Blame Elvis
The recording industry exists in a bubble that started in the fifties and still exists to this day. It starts with pop music. Sure, there were artists before Elvis, but his impact on the music business is a legacy that stays with us, creating an unsustainable belief in the power of music as a media and as a business. It's a background to our lives and colours our emotions.
It's built on fallacy and dreams and it's beautiful and crap all at the same time, because it speaks to our emotions.
And it cannot continue to exist in it's current form, simply because it is bloated beyond it's means to support itself.
The emotional baggage of music haunts us all to some degree, even politicians, who will not want to see the music industry die because secretly, some of them still want to be pop stars.

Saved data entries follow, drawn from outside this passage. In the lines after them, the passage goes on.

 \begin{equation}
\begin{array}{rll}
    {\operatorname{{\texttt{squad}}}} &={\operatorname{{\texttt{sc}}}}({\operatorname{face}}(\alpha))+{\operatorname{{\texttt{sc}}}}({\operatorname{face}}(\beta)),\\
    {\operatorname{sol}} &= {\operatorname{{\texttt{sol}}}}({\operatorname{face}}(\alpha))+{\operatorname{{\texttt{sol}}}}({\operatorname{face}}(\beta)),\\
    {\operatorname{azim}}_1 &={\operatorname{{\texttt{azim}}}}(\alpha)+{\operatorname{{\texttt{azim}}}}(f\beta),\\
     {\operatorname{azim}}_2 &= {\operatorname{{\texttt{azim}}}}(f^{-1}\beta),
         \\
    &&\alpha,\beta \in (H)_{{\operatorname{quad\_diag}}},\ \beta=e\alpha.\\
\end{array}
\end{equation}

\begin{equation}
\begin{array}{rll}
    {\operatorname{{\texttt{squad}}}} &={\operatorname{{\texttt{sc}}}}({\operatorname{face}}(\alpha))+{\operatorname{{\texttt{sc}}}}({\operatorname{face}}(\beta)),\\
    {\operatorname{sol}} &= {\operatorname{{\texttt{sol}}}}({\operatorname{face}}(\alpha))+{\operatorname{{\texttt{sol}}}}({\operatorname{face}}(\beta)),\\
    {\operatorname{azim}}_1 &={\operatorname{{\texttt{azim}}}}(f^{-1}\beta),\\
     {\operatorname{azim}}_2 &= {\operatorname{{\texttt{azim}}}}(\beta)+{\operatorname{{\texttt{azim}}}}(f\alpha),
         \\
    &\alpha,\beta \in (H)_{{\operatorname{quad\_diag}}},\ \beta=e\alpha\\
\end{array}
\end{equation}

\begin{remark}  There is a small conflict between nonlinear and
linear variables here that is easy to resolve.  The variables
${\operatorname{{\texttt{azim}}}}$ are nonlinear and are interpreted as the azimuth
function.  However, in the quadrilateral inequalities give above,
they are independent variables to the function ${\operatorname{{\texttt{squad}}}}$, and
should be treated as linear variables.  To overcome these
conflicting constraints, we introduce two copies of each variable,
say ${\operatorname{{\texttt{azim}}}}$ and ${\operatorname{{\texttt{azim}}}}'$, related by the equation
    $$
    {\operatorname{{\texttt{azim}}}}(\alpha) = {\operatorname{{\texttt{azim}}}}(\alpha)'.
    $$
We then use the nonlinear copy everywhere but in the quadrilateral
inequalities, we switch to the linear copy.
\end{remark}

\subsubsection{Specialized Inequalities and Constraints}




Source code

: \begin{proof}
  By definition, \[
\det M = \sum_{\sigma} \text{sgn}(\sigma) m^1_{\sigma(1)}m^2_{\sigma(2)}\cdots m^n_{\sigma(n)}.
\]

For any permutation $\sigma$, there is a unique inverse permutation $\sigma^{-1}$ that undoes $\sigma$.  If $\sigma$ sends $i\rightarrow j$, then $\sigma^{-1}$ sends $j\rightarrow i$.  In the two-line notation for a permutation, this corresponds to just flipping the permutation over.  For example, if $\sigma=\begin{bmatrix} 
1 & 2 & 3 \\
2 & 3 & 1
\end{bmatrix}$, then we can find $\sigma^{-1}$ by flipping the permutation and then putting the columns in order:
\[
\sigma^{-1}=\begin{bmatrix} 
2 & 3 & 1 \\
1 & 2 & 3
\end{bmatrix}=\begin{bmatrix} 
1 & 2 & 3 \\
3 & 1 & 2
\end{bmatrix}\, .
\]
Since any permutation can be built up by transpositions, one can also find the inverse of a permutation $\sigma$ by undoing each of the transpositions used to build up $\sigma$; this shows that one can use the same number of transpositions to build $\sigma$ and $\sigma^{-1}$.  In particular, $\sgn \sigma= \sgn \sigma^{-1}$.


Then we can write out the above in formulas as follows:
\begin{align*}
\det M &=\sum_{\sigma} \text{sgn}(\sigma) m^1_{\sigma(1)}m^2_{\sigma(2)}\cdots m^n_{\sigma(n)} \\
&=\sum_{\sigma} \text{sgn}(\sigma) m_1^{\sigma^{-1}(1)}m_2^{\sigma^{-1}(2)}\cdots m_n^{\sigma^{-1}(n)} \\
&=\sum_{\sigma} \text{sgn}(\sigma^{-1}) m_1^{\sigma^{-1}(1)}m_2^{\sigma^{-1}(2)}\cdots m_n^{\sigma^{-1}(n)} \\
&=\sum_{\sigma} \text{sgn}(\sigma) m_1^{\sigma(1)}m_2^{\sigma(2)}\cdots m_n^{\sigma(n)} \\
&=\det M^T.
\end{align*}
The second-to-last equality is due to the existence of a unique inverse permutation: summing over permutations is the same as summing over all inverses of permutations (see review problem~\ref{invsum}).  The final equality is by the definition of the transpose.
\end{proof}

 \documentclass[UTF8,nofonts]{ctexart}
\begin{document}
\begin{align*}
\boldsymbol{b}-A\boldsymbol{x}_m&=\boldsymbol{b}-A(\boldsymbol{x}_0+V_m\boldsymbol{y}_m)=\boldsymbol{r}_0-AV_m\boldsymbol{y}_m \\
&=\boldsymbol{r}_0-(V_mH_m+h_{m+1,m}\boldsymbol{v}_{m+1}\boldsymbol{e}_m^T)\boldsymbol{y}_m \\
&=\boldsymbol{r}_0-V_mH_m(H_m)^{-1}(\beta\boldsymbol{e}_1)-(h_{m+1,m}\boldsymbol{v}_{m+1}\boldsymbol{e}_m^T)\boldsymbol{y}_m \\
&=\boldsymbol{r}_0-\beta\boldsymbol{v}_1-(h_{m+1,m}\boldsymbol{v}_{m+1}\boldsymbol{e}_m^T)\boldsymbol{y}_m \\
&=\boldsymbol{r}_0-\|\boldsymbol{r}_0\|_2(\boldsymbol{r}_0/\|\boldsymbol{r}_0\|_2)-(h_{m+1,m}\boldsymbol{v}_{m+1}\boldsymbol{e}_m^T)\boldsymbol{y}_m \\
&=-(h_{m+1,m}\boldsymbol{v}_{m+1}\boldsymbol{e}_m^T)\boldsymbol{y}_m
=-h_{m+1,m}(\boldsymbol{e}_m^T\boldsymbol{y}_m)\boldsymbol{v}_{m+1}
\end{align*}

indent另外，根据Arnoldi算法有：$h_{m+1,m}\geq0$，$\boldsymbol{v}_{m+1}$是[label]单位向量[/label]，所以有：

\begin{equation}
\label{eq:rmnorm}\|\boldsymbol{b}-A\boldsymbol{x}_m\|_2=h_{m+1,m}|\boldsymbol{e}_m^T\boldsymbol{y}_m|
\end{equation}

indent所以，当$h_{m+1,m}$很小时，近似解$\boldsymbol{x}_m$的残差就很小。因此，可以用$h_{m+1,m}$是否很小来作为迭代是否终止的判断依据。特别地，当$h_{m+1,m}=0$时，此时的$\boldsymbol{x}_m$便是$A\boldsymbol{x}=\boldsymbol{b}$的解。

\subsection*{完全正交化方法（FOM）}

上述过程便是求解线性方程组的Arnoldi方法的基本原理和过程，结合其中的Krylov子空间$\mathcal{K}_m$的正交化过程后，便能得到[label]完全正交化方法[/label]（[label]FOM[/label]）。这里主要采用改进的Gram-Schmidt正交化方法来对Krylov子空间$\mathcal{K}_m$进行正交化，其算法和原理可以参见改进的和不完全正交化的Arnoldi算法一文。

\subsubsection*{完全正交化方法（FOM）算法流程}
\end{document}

Does this make sense? I'm trying to explain why there is such an attachment to music, why it's important that artists are allowed to make money, even shitloads of money.
It would be nice if Simon Cowell drove his Maybach into the Thames tomorrow, but it isn't going to happen as part of the model means people like him, moguls, as it were, are a part of the pop story. You can probably draw a line from Col Tom Parker, via Brian Epstein and Pete Waterman, all the way to Cowell. It would probably be a line made of glitter some of the way, rhinestones for part and almost certainly some of it would be made of cocaine.
How does this relate to piracy? Well, I think all the heartstring tugging will inevitably bring the worst kind of legislation against us, one that for all it's good intentions will penalise people that didn't do anything, while the so called freetard get away with what they're still getting away with.
I liked the idea that was banded about a while back of subsidising music downloads by adding a few quid a month to the fee you pay to an ISP. ISPs that sign up for this could advertise the fact that their users can download prosecution free, while other ISPs that don't sign up have to cut off users that download.
A fee like that would become invisible to most users, paying at the point of internet access. How you pass that money onto the artist is another problem.
Oh blimey, I haven't mentioned films and other stuff. Oh well. I'm sure someone will sort it all out, for the worst. Wibble.